▶ [Required work]
Starting from the first line, transcribe the whole listing exactly.

▶ [Input data]
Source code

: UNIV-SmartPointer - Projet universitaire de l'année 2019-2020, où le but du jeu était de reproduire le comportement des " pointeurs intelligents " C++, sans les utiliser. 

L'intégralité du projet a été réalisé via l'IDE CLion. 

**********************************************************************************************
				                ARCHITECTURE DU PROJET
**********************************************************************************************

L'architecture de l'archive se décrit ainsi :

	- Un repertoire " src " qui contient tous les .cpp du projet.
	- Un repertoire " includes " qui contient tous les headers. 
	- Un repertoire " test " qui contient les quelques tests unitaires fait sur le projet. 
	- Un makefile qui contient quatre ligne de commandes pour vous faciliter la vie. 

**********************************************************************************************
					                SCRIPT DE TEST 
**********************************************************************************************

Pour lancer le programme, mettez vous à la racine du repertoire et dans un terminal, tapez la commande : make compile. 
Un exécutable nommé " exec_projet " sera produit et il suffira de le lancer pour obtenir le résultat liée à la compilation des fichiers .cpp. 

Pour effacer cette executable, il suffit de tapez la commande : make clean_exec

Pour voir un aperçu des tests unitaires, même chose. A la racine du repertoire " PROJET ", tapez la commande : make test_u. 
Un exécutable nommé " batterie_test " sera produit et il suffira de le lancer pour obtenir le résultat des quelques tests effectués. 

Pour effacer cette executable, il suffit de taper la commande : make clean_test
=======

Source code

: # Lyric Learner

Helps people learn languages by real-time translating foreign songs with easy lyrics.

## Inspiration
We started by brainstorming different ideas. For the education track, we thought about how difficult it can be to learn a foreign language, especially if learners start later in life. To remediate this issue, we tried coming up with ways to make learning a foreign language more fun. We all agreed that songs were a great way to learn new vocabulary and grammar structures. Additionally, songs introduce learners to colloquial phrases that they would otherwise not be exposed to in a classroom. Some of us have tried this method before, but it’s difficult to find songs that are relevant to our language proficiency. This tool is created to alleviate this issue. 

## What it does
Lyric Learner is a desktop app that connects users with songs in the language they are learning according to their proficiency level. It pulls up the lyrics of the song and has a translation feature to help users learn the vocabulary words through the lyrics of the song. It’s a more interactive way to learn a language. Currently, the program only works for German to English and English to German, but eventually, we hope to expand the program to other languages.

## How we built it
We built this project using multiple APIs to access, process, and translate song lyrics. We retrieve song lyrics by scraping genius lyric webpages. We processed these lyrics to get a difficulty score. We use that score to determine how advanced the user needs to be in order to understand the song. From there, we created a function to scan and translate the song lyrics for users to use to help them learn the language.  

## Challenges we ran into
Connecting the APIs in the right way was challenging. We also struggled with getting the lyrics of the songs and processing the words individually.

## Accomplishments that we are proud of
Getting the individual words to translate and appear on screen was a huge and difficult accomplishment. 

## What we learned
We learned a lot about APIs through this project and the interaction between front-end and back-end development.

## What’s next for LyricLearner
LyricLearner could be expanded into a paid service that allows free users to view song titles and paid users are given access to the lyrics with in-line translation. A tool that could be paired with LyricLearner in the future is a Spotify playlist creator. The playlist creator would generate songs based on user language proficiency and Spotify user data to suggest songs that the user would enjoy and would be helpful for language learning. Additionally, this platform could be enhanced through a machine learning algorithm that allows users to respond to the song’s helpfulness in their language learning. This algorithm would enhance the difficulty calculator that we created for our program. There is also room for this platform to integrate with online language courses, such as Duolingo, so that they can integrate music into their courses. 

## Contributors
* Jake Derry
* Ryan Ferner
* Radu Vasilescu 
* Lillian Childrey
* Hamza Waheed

▶ [Problem solution]
Source code

: UNIV-SmartPointer - Projet universitaire de l'année 2019-2020, où le but du jeu était de reproduire le comportement des " pointeurs intelligents " C++, sans les utiliser. 

L'intégralité du projet a été réalisé via l'IDE CLion. 

**********************************************************************************************
				                ARCHITECTURE DU PROJET
**********************************************************************************************

L'architecture de l'archive se décrit ainsi :

	- Un repertoire " src " qui contient tous les .cpp du projet.
	- Un repertoire " includes " qui contient tous les headers. 
	- Un repertoire " test " qui contient les quelques tests unitaires fait sur le projet. 
	- Un makefile qui contient quatre ligne de commandes pour vous faciliter la vie. 

**********************************************************************************************
					                SCRIPT DE TEST 
**********************************************************************************************

Pour lancer le programme, mettez vous à la racine du repertoire et dans un terminal, tapez la commande : make compile. 
Un exécutable nommé " exec_projet " sera produit et il suffira de le lancer pour obtenir le résultat liée à la compilation des fichiers .cpp. 

Pour effacer cette executable, il suffit de tapez la commande : make clean_exec

Pour voir un aperçu des tests unitaires, même chose. A la racine du repertoire " PROJET ", tapez la commande : make test_u. 
Un exécutable nommé " batterie_test " sera produit et il suffira de le lancer pour obtenir le résultat des quelques tests effectués. 

Pour effacer cette executable, il suffit de taper la commande : make clean_test
=======

Source code

: # Lyric Learner

Helps people learn languages by real-time translating foreign songs with easy lyrics.

## Inspiration
We started by brainstorming different ideas. For the education track, we thought about how difficult it can be to learn a foreign language, especially if learners start later in life. To remediate this issue, we tried coming up with ways to make learning a foreign language more fun. We all agreed that songs were a great way to learn new vocabulary and grammar structures. Additionally, songs introduce learners to colloquial phrases that they would otherwise not be exposed to in a classroom. Some of us have tried this method before, but it’s difficult to find songs that are relevant to our language proficiency. This tool is created to alleviate this issue. 

## What it does
Lyric Learner is a desktop app that connects users with songs in the language they are learning according to their proficiency level. It pulls up the lyrics of the song and has a translation feature to help users learn the vocabulary words through the lyrics of the song. It’s a more interactive way to learn a language. Currently, the program only works for German to English and English to German, but eventually, we hope to expand the program to other languages.

## How we built it
We built this project using multiple APIs to access, process, and translate song lyrics. We retrieve song lyrics by scraping genius lyric webpages. We processed these lyrics to get a difficulty score. We use that score to determine how advanced the user needs to be in order to understand the song. From there, we created a function to scan and translate the song lyrics for users to use to help them learn the language.  

## Challenges we ran into
Connecting the APIs in the right way was challenging. We also struggled with getting the lyrics of the songs and processing the words individually.

## Accomplishments that we are proud of
Getting the individual words to translate and appear on screen was a huge and difficult accomplishment. 

## What we learned
We learned a lot about APIs through this project and the interaction between front-end and back-end development.

## What’s next for LyricLearner
LyricLearner could be expanded into a paid service that allows free users to view song titles and paid users are given access to the lyrics with in-line translation. A tool that could be paired with LyricLearner in the future is a Spotify playlist creator. The playlist creator would generate songs based on user language proficiency and Spotify user data to suggest songs that the user would enjoy and would be helpful for language learning. Additionally, this platform could be enhanced through a machine learning algorithm that allows users to respond to the song’s helpfulness in their language learning. This algorithm would enhance the difficulty calculator that we created for our program. There is also room for this platform to integrate with online language courses, such as Duolingo, so that they can integrate music into their courses. 

## Contributors
* Jake Derry
* Ryan Ferner
* Radu Vasilescu 
* Lillian Childrey
* Hamza Waheed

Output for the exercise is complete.